C'est précisément au niveau de la mise en oeuvre des poudres propulsives composites
à liant inerte pour armes que l'homme de métier a rencontré de nombreuses difficultés.
[0006] Les liants inertes d'origine synthétique utilisables dans les produits pyrotechniques
composites peuvent se classer, comme toute résine, en liants thermoplastiques et en
liants thermodurcissables. C'est, bien entendu, d'abord vers l'emploi de liants thermoplastiques
que s'est orienté l'homme de métier, ces liants permettant un travail mécanique en
température du produit pour lui conférer la géométrie voulue.
[0007] La demande de brevet européen 0036481 décrit ainsi un procédé de fabrication d'explosifs
composites à liant thermoplastique. Néanmoins les produits composites à liant thermoplastique
décrits dans ce brevet ne donnent pas entière satisfaction dans la mesure où leur
géométrie est trop sensible aux variations thermiques.
[0008] L'homme de métier s'est alors orienté vers l'emploi de liants inertes thermodurcissables
comme les liants polyuréthannes ou polyesters tridimensionnels, permettant, après
polymérisation complète de la résine, de figer définitivement la géométrie du grain
de poudre. La fabrication à l'échelle industrielle de telles poudres est cependant
très difficile du fait d'une part que les résines thermodurcissables ont une "vie
de pot" limitée (on entend par "vie de pot" la période en cours de polymérisation
de la résine durant laquelle cette dernière peut être travaillée comme une matière
plastique) et d'autre part du fait qu'en raison du taux de charge élevé dans les poudres
composites, le liant doit déjà avoir une bonne tenue mécanique au moment de l'extrusion
pour assurer la cohésion de la pâte propulsive.
[0009] Pour remédier à ces inconvénients dans le cadre de l'emploi de liants thermodurcissables,
l'homme de métier a cherché à travailler en présence de solvants comme décrit par
exemple dans les brevets français 2 268 770 et 2 488 246. Ces techniques sont cependant
d'une mise en oeuvre complexe et coûteuse qui ne donne pas satisfaction à l'échelle
industrielle.
[0010] Pour opérer sans solvant avec des liants thermodurcissables l'homme de métier a eu
largement recours à la technique dite de "coulée" ou encore "globale" qui consiste
à mélanger simultanément dans un malaxeur les constituants élémentaires liquides de
la résine et la charge oxydante et à couler, avant polymérisation, le mélange ainsi
obtenu dans un moule pour y conduire la polymérisation proprement dite.
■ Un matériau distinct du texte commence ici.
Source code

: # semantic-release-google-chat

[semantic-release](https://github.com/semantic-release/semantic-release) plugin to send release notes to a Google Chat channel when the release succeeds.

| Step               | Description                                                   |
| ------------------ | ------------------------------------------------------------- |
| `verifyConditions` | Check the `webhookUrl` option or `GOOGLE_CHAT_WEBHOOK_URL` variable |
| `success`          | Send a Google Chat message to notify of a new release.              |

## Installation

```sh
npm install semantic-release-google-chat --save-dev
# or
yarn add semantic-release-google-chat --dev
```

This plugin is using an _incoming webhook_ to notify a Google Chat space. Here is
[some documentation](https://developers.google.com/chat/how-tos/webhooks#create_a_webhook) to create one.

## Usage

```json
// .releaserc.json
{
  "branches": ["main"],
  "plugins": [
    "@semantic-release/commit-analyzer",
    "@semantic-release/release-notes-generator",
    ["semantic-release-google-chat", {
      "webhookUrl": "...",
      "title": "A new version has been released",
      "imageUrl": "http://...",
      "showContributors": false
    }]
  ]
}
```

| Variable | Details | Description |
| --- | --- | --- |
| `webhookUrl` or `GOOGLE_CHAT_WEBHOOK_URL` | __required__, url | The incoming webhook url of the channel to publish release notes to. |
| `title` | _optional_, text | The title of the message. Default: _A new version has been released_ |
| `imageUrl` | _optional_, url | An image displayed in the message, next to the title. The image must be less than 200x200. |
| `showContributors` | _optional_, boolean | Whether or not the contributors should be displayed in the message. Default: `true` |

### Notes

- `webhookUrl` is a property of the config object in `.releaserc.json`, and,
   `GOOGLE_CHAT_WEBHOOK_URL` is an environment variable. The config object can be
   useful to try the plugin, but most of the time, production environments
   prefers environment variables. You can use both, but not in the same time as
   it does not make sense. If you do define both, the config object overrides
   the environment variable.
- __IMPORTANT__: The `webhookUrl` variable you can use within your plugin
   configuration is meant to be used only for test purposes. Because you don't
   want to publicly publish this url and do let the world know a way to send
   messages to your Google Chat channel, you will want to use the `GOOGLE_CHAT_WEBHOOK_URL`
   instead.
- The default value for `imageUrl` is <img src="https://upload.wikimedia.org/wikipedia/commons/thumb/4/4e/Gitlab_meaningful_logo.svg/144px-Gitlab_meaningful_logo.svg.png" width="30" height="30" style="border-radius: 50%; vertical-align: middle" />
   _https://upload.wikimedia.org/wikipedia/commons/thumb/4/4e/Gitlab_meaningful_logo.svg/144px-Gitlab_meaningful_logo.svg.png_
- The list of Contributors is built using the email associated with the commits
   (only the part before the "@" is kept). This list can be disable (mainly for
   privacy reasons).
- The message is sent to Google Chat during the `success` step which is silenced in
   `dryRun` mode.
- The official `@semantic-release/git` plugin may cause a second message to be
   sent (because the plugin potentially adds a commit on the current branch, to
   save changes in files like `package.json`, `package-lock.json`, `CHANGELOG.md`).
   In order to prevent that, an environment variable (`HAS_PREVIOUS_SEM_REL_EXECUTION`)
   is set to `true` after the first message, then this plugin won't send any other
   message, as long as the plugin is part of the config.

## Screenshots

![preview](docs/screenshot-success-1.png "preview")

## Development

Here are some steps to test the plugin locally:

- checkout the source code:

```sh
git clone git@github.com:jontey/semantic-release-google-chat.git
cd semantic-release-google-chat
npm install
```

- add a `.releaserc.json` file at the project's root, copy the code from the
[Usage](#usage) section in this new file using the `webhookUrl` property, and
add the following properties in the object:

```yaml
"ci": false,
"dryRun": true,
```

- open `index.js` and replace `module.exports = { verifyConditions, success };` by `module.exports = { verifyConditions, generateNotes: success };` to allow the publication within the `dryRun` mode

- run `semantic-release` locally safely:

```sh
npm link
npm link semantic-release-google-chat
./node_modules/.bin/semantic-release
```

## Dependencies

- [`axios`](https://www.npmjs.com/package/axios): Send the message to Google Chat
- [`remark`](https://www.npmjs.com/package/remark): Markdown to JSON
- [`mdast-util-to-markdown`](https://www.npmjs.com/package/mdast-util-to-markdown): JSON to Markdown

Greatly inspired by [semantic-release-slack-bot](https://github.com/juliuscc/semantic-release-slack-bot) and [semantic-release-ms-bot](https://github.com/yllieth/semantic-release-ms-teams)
Cette technique
qui a été largement décrite, par exemple dans les brevets français 2 109 102, 2 196
998, 2 478 623 et 2 491 455, peut convenir à la fabrication de propergols solides
composites pour moteurs de fusées ou de roquettes, ou encore à la fabrication d'explosifs
composites pour les têtes d'engins qui sont le plus souvent utilisés sous forme de
produits de gros diamètre, mais se révèle mal adaptée à la fabrication industrielle
de grosses poudres composites et totalement inadaptée à la fabrication industrielle
de poudres composites de petits diamètres et plus généralement de produits pyrotechniques
composites de petit diamètre.
[0011] Pour fabriquer sans solvant des produits pyrotechniques composites de petit diamètre
à liant inerte thermodurcissable, l'homme de métier ne dispose donc, à l'heure actuelle,
que de la solution qui consiste à mélanger dans un malaxeur les constituants de la
résine avec la charge oxydante, à amorcer la polymérisation de la résine et, en cours
de polymérisation, à effectuer, en un laps de temps très court, l'extrusion du produit
comme décrit par exemple dans les brevets français 1 409 203 et 2 159 826. Cette technique
qui ne permet pas la fabrication simultanée de grandes quantités de produit ne donne
pas satisfaction à l'échelle industrielle, et par ailleurs n'est en pratique utilisable
que pour des extrusions en gros diamètres.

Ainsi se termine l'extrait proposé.